En troisième lieu, le moyen tiré de ce que l’obligation de quitter le territoire français du 20 septembre 2022 du préfet de la Seine-Saint-Denis, base légale de l’arrêté contesté, méconnaît les dispositions du 1° de l’article L.731-1 du code de l’entrée et du séjour des étrangers et du droit d’asile, dans leur rédaction issue de la loi n° 2024-42 du 26 janvier 2024 pour contrôler l'immigration ne peut qu’être écarté dès lors que le requérant ne précise pas en quoi ces dispositions auraient été méconnues et qu’en tout état de cause, les dispositions issues de la loi du 26 janvier 2024 n’étaient pas applicables à la date de l’obligation de quitter le territoire français du 20 septembre 2022.

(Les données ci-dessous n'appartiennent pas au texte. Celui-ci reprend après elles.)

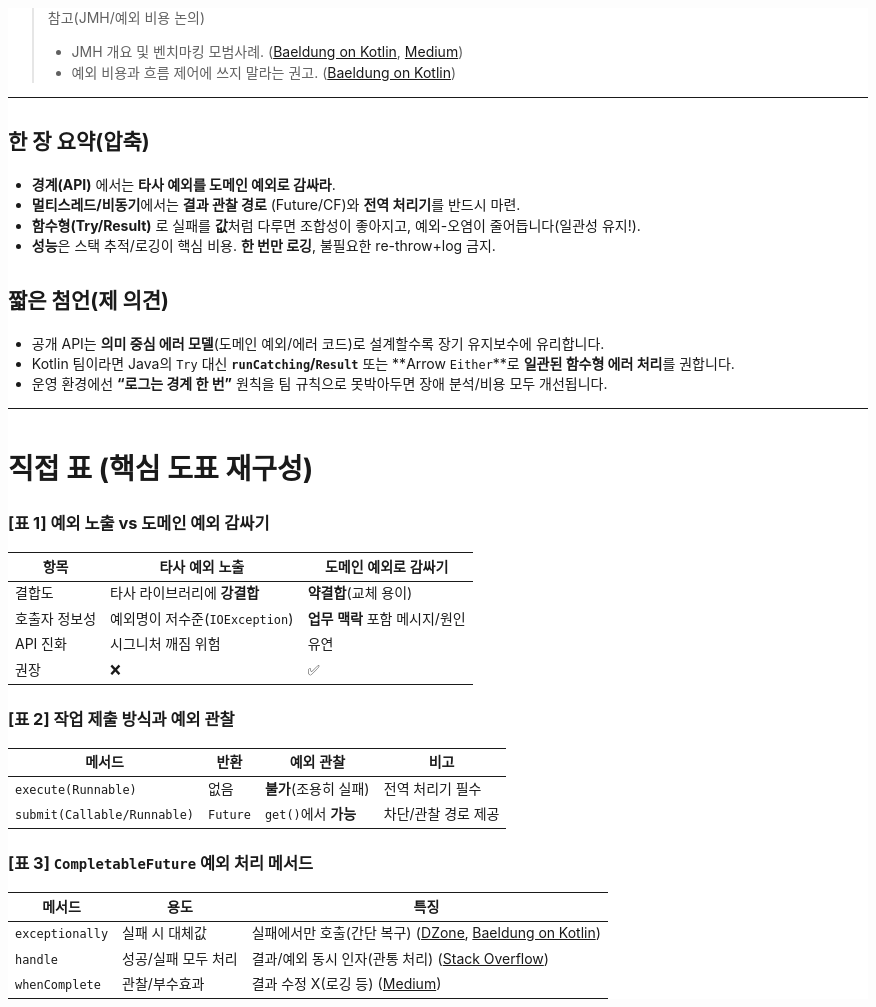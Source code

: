 > 참고(JMH/예외 비용 논의)
>
> * JMH 개요 및 벤치마킹 모범사례. ([Baeldung on Kotlin][6], [Medium][7])
> * 예외 비용과 흐름 제어에 쓰지 말라는 권고. ([Baeldung on Kotlin][8])

---

## 한 장 요약(압축)

* **경계(API)** 에서는 **타사 예외를 도메인 예외로 감싸라**.
* **멀티스레드/비동기**에서는 **결과 관찰 경로** (Future/CF)와 **전역 처리기**를 반드시 마련.
* **함수형(Try/Result)** 로 실패를 **값**처럼 다루면 조합성이 좋아지고, 예외-오염이 줄어듭니다(일관성 유지!).
* **성능**은 스택 추적/로깅이 핵심 비용. **한 번만 로깅**, 불필요한 re-throw+log 금지.

## 짧은 첨언(제 의견)

* 공개 API는 **의미 중심 에러 모델**(도메인 예외/에러 코드)로 설계할수록 장기 유지보수에 유리합니다.
* Kotlin 팀이라면 Java의 `Try` 대신 **`runCatching`/`Result`** 또는 **Arrow `Either`**로 **일관된 함수형 에러 처리**를 권합니다.
* 운영 환경에선 **“로그는 경계 한 번”** 원칙을 팀 규칙으로 못박아두면 장애 분석/비용 모두 개선됩니다.

---

# 직접 표 (핵심 도표 재구성)

### \[표 1] 예외 노출 vs 도메인 예외 감싸기

| 항목      | 타사 예외 노출                | 도메인 예외로 감싸기         |
| ------- | ----------------------- | ------------------- |
| 결합도     | 타사 라이브러리에 **강결합**       | **약결합**(교체 용이)      |
| 호출자 정보성 | 예외명이 저수준(`IOException`) | **업무 맥락** 포함 메시지/원인 |
| API 진화  | 시그니처 깨짐 위험              | 유연                  |
| 권장      | ❌                       | ✅                   |

### \[표 2] 작업 제출 방식과 예외 관찰

| 메서드                         | 반환       | 예외 관찰            | 비고          |
| --------------------------- | -------- | ---------------- | ----------- |
| `execute(Runnable)`         | 없음       | **불가**(조용히 실패)   | 전역 처리기 필수   |
| `submit(Callable/Runnable)` | `Future` | `get()`에서 **가능** | 차단/관찰 경로 제공 |

### \[표 3] `CompletableFuture` 예외 처리 메서드

| 메서드             | 용도          | 특징                                                     |
| --------------- | ----------- | ------------------------------------------------------ |
| `exceptionally` | 실패 시 대체값    | 실패에서만 호출(간단 복구) ([DZone][9], [Baeldung on Kotlin][10]) |
| `handle`        | 성공/실패 모두 처리 | 결과/예외 동시 인자(관통 처리) ([Stack Overflow][11])              |
| `whenComplete`  | 관찰/부수효과     | 결과 수정 X(로깅 등) ([Medium][12])                           |


[1]: https://docs.oracle.com/javase/8/docs/api/java/util/concurrent/CompletableFuture.html?utm_source=chatgpt.com "CompletableFuture (Java Platform SE 8 )"
[2]: https://docs.oracle.com/javase/8/docs/api/java/lang/Thread.UncaughtExceptionHandler.html?utm_source=chatgpt.com "Thread.UncaughtExceptionHandler (Java Platform SE 8 )"
[3]: https://download.java.net/java/early_access/valhalla/docs/api/java.base/java/lang/Thread.html?utm_source=chatgpt.com "Thread (Java SE 23 & JDK 23 [build 1])"
[4]: https://www.baeldung.com/vavr-try?utm_source=chatgpt.com "Guide to Try in Vavr"
[5]: https://vived.io/on-modern-error-handling-not-just-in-java-monads-effects-and-project-amber-jvm-weekly-vol-172/?utm_source=chatgpt.com "On Modern Error Handling (Not Just in Java): Monads ..."
[6]: https://www.baeldung.com/java-microbenchmark-harness?utm_source=chatgpt.com "Microbenchmarking with Java"
[7]: https://medium.com/%40AlexanderObregon/introduction-to-java-microbenchmarking-with-jmh-java-microbenchmark-harness-55af74b2fd38?utm_source=chatgpt.com "Java JMH Guide: Benchmarking Essentials"
[8]: https://www.baeldung.com/java-exceptions-performance?utm_source=chatgpt.com "Performance Effects of Exceptions in Java"
[9]: https://dzone.com/articles/exception-handling-in-java-completablefuture?utm_source=chatgpt.com "Exception Handling in Java CompletableFuture"
[10]: https://www.baeldung.com/java-exceptions-completablefuture?utm_source=chatgpt.com "Working with Exceptions in Java CompletableFuture"
[11]: https://stackoverflow.com/questions/62867655/completablefuture-exceptionally-and-handle-swallowing-runtimeexception?utm_source=chatgpt.com "java - CompletableFuture exceptionally() and handle ..."
[12]: https://medium.com/%40prawin609/error-handling-in-completablefuture-understanding-exceptionally-handle-and-whencomplete-5cd9d8bcc8a8?utm_source=chatgpt.com "Error Handling in CompletableFuture: Understanding ..."
[13]: https://mezocode.com/exception-handling-in-java-like-a-pro/?utm_source=chatgpt.com "Exception Handling in Java Like a Pro"
[14]: https://stackoverflow.com/questions/409563/best-practices-for-exception-management-in-java-or-c-sharp?utm_source=chatgpt.com "Best practices for exception management in Java or C# - ..."
[15]: https://dempkow.ski/blog/java-completablefuture-exception-handling/?utm_source=chatgpt.com "whenComplete vs. handle - Nat Dempkowski"
[16]: https://mincong.io/2020/05/30/exception-handling-in-completable-future/?utm_source=chatgpt.com "3 Ways to Handle Exception In Completable Future"
[17]: https://stackoverflow.com/questions/19422366/java-uncaught-global-exception-handler?utm_source=chatgpt.com "Java uncaught global exception handler"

En quatrième et dernier lieu, la décision contestée d’assignation à résidence n’étant pas annulée par le présent arrêt, doit être écarté, le moyen tiré de ce que l’injonction de remise de passeport doit être annulée par voie de conséquence de l’annulation de cette décision.


Il résulte de tout ce qui précède que M. B... n’est pas fondé à soutenir que c’est à tort que, par le jugement attaqué, le magistrat désigné par le président du tribunal administratif de Rennes a rejeté sa demande. Par voie de conséquence, ses conclusions relatives aux frais liés au litige doivent être rejetées.



DECIDE :



Article 1er :
La requête de M. B... est rejetée.

Article 2 :
Le présent arrêt sera notifié à M. D... B..., à Me Tsaranazy et au ministre de l’intérieur.

Une copie en sera transmise, pour information, au préfet d’Ille-et-Vilaine.


Délibéré après l'audience du 16 janvier 2026, à laquelle siégeaient :

- M. Quillévéré, président de chambre,
- M. Derlange, président-assesseur,
- M. Viéville, premier conseiller.

Rendu public par mise à disposition au greffe le 3 février 2026.






Le rapporteur,





S. DERLANGELe président,





G. QUILLÉVÉRÉ


La greffière,




A. MARCHAIS

La République mande et ordonne au ministre de l’intérieur en ce qui le concerne, et à tous commissaires de justice à ce requis en ce qui concerne les voies de droit commun contre les parties privées, de pourvoir à l'exécution de la présente décision.